By prepending an @ to a function, you can surpress its error message.

OTHER TIPS

you want PHP's try/catch functions.

it goes something like:

try {
    // your functions
}
catch (Exception e){
    //fail gracefully
}

As contagious said, a try/catch function works well if the function throws an exception. But, I think what you are looking for is a good way to handle the result of a function returns your expected result, and not necessarily if it throws an exception.

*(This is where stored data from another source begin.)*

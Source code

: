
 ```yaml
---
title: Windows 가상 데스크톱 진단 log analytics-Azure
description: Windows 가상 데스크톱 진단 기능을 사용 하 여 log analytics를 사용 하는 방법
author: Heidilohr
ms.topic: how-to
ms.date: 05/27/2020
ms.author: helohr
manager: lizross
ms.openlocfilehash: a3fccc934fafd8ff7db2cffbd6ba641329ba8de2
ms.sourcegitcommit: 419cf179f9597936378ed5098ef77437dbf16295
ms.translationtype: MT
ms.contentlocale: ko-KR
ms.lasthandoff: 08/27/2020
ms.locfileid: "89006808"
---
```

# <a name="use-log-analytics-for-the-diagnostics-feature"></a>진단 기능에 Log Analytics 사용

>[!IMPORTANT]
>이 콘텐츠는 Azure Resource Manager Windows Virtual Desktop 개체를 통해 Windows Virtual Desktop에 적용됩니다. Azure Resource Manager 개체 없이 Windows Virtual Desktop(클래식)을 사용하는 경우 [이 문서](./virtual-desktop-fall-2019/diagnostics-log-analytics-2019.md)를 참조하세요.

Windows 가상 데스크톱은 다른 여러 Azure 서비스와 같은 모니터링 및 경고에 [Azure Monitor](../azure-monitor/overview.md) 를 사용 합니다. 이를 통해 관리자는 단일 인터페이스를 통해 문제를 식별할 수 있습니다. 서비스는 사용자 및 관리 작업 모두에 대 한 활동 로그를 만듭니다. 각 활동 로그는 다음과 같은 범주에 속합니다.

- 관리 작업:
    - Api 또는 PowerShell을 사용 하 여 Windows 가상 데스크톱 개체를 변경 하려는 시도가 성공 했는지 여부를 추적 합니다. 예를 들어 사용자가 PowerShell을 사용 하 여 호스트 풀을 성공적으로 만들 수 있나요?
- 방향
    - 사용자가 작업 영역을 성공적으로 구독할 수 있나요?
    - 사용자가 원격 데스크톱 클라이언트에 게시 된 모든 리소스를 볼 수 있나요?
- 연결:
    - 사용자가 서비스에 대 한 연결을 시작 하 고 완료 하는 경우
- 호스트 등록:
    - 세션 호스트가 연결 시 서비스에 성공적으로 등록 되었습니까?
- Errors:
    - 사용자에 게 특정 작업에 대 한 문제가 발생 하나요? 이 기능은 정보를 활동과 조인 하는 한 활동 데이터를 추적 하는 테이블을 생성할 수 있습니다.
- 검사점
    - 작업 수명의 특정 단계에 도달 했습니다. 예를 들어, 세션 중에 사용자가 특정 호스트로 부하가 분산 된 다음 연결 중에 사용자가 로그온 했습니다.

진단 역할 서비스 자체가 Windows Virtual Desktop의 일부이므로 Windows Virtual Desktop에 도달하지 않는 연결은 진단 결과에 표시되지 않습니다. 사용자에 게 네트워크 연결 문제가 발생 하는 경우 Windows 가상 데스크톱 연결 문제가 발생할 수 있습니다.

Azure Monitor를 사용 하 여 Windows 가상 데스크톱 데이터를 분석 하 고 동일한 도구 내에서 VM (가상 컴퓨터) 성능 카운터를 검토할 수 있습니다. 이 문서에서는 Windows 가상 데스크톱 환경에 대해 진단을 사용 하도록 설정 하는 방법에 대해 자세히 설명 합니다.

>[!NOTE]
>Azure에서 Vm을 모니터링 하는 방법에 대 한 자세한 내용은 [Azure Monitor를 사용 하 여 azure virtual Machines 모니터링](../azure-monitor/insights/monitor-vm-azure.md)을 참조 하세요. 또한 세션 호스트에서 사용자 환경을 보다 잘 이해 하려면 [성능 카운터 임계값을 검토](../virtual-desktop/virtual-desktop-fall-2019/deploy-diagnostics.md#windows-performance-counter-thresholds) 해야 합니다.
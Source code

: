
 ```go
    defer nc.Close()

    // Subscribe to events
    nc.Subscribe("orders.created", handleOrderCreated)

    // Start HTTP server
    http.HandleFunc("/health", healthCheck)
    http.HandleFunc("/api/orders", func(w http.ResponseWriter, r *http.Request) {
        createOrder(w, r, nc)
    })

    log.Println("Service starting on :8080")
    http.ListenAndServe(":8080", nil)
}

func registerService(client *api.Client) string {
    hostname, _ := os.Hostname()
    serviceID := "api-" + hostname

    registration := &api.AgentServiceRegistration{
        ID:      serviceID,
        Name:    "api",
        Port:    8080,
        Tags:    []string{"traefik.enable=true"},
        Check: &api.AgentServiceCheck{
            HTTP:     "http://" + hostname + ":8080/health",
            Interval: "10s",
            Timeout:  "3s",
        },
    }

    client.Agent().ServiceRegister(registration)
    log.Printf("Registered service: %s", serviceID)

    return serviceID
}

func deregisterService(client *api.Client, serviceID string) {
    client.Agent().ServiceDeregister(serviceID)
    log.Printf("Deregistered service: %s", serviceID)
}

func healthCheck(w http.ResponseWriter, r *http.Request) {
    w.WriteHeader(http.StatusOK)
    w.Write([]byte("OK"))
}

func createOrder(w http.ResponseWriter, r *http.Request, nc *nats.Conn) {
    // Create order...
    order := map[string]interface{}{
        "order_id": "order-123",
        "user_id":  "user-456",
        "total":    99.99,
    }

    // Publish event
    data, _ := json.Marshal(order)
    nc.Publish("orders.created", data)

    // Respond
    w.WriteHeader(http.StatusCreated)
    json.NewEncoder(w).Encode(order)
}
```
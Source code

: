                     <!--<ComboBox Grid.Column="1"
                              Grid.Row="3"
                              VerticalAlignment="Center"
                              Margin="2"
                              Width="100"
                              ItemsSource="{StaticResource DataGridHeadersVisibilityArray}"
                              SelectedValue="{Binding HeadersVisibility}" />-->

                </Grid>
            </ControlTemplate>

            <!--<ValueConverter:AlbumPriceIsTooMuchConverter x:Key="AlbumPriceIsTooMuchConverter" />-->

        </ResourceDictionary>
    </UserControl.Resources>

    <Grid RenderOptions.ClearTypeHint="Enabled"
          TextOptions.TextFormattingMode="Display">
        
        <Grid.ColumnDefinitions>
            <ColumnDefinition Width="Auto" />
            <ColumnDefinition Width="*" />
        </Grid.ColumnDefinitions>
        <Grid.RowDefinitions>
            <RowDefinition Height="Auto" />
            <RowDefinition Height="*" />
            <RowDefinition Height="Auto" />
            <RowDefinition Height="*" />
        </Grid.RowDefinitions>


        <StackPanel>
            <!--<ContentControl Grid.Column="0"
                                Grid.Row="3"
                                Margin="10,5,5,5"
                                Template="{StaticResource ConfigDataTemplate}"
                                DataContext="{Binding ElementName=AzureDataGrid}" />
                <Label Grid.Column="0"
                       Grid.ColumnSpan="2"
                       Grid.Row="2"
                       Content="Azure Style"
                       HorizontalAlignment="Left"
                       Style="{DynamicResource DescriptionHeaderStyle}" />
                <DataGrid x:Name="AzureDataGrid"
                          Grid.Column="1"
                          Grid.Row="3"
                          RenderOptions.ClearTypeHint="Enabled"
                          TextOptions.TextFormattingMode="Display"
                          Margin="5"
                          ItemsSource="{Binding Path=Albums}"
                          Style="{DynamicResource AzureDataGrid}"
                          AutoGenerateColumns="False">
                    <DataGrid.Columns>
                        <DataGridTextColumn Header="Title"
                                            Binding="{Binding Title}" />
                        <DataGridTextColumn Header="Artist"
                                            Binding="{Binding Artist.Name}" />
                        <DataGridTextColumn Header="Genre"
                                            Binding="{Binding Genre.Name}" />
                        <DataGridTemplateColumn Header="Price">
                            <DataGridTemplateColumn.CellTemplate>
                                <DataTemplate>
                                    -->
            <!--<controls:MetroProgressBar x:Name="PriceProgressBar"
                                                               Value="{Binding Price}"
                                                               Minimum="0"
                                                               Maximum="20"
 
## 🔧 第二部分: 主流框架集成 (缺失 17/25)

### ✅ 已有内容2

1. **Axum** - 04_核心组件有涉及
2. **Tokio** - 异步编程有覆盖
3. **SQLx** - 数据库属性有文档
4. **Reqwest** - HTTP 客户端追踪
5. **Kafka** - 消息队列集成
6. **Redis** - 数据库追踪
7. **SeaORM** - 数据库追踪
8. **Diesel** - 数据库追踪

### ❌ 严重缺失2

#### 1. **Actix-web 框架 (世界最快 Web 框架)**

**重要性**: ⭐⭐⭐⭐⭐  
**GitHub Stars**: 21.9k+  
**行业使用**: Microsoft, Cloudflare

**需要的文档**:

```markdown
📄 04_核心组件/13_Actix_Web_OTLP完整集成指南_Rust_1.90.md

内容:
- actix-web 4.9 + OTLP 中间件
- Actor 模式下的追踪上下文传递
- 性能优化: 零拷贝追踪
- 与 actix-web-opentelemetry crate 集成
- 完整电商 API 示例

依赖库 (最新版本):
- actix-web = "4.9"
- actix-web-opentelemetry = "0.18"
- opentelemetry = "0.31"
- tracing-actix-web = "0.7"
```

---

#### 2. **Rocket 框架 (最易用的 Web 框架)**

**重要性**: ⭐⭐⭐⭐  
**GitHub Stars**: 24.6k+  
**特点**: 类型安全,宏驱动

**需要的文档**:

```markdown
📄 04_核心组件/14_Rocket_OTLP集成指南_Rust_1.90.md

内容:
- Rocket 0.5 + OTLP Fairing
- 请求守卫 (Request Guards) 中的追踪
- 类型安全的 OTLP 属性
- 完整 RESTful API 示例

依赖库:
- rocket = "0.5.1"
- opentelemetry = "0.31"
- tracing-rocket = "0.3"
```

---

I don't think file_get_contents will throw an exception, but rather just return false.

Your code would work fine, but I noticed an extra ; in the first line of your if statement.

if (file_get_contents("http://www.address.com")) {
    $results = "it worked";
} else {
    $results = "it didnt";
}
return $results;

Also, you can store the result of a function call into a variable so you can use it later.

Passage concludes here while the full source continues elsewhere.